**Stored data:**
↓↓↓
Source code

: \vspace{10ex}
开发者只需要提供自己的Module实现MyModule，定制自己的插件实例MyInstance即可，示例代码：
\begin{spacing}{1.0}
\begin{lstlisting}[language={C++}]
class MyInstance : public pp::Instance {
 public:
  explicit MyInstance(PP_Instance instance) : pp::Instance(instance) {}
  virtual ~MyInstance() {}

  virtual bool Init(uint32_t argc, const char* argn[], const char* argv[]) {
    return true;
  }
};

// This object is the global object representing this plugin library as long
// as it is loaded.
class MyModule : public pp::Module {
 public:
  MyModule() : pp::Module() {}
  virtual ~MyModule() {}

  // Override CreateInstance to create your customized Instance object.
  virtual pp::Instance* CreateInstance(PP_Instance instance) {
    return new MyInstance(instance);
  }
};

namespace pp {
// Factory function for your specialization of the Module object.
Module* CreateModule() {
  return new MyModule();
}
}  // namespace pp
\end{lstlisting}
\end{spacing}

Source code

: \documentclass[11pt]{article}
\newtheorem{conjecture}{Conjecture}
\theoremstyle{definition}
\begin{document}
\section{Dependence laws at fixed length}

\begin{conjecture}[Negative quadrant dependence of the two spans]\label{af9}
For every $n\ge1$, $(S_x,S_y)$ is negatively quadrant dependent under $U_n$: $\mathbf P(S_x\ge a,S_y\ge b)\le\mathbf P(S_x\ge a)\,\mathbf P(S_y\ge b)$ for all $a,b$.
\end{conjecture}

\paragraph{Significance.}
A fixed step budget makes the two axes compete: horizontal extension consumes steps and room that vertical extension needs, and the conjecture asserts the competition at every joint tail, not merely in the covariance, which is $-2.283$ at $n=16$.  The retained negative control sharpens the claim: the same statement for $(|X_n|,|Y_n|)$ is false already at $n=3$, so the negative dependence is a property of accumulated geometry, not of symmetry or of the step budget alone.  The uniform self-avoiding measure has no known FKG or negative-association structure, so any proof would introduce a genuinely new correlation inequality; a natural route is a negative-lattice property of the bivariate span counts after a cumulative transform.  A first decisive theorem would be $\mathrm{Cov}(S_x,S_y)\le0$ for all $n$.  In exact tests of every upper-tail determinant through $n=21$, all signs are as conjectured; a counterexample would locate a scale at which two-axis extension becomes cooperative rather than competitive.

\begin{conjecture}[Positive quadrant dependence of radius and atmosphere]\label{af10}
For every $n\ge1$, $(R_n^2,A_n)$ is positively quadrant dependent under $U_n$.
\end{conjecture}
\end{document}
↑↑↑
**What is expected:**
Which lines of the records above contain the word "object"? Show each of them.

**Response box:**
// This object is the global object representing this plugin library as long
  // Override CreateInstance to create your customized Instance object.
// Factory function for your specialization of the Module object.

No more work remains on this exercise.